La rue de Rivoli, n’a, pour beaucoup, pas d’autres attraits que le vénérable BHV, dans toute sa noblesse et les innombrables boutiques de vêtements, chaussures, lunettes et autres prêts à manger.

Cependant il existe, au milieu de cet océan de furieuse consommation, un îlot discret où l’humanité, l’intelligence et la culture ont réussi à se maintenir, à se développer.

Vous êtes au 59 rue de Rivoli, un immeuble dont l’apparence architecturale ne le distingue pas des autres.
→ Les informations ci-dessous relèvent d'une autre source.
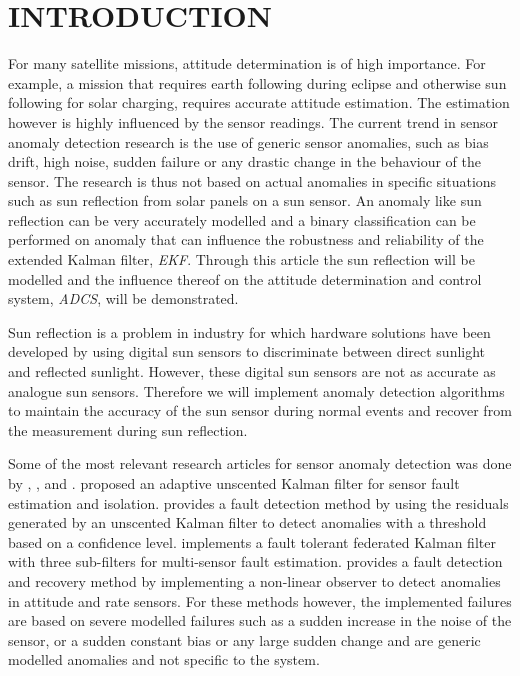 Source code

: \documentclass[letterpaper, 10 pt, conference]{ieeeconf}  %
\begin{document}
\section{INTRODUCTION}
For many satellite missions, attitude determination is of high importance. For example, a mission that requires earth following during eclipse and otherwise sun following for solar charging, requires accurate attitude estimation. The estimation however is highly influenced by the sensor readings. The current trend in sensor anomaly detection research is the use of generic sensor anomalies, such as bias drift, high noise, sudden failure or any drastic change in the behaviour of the sensor. The research is thus not based on actual anomalies in specific situations such as sun reflection from solar panels on a sun sensor. An anomaly like sun reflection can be very accurately modelled and a binary classification can be performed on anomaly that can influence the robustness and reliability of the extended Kalman filter, \emph{EKF}. Through this article the sun reflection will be modelled and the influence thereof on the attitude determination and control system, \emph{ADCS}, will be demonstrated.

Sun reflection is a problem in industry for which hardware solutions have been developed by using digital sun sensors to discriminate between direct sunlight and reflected sunlight. However, these digital sun sensors are not as accurate as analogue sun sensors. Therefore we will implement anomaly detection algorithms to maintain the accuracy of the sun sensor during normal events and recover from the measurement during sun reflection.

Some of the most relevant research articles for sensor anomaly detection was done by \textcite{wang2019adaptive}, \textcite{Xiong2007}, \textcite{Zhou2016} and \textcite{Nasrolahi2018}. \textcite{wang2019adaptive} proposed an adaptive unscented Kalman filter for sensor fault estimation and isolation. \textcite{Xiong2007} provides a fault detection method by using the residuals generated by an unscented Kalman filter to detect anomalies with a threshold based on a confidence level. \textcite{Zhou2016} implements a fault tolerant federated Kalman filter with three sub-filters for multi-sensor fault estimation. \textcite{Nasrolahi2018} provides a fault detection and recovery method by implementing a non-linear observer to detect anomalies in attitude and rate sensors. For these methods however, the implemented failures are based on severe modelled failures such as a sudden increase in the noise of the sensor, or a sudden constant bias or any large sudden change and are generic modelled anomalies and not specific to the system. 
\end{document}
Derrière une porte cochère anonyme s’est longtemps caché l’antre de « squatteurs, barbouilleurs, drogués etc… » artistes maudits par tous qui occupaient sans vergogne, les 6 étages de cette bâtisse abandonnée, mais promise, sans aucun doute, aux promoteurs dévorants.Et puis, et puis….

Voulant se parer de l’étole du protecteur des arts et des artistes, la Mairie de Paris décida, il y a quelques années, de réhabiliter le lieu.
Le miracle et surtout quelques millions d’euros transformèrent le 59 et les artistes passèrent du statut de squatteurs pouilleux à celui de résidents enviés.
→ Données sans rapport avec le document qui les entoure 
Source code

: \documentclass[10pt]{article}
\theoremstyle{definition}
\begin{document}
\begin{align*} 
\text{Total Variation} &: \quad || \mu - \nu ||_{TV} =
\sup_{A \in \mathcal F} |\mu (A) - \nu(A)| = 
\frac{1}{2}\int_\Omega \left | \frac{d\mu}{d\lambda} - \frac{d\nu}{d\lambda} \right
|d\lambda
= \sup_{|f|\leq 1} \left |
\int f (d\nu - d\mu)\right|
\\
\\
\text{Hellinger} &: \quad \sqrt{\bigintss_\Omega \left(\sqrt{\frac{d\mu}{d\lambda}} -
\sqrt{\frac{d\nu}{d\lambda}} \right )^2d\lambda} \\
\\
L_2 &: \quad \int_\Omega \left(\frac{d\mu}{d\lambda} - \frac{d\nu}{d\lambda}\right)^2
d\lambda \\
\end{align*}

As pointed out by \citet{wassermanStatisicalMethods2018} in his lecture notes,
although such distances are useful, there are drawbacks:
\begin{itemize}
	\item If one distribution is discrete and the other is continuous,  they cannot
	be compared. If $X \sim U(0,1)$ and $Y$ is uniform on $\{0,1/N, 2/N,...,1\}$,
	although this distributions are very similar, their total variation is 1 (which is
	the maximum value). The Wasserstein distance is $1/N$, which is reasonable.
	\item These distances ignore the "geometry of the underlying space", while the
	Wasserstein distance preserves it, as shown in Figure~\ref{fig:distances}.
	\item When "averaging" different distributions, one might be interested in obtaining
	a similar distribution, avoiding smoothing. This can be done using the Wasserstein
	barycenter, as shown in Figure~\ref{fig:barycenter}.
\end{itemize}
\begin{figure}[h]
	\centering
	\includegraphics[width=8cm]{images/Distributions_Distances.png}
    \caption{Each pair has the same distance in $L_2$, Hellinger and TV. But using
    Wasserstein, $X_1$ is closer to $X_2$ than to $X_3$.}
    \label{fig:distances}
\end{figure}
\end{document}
Désormais les « Electrons Libres » vivent et font revivre  » l’aftersquat Rivoli » qu’ils définissent comme une « ruche culturelle » destinée, avant tout, à des créateurs qui cherchent leur voix en dehors des chemins balisés par les institutionnels et les galeries d’art.

En fait, dés que l’on commence à gravir ce magnifique escalier peint par l’artiste japonais GAKI, ce n’est pas la philosophie qui vous accueille mais le sourire chaleureux d’artistes heureux de rencontrer leurs très nombreux visiteurs venus du monde entier.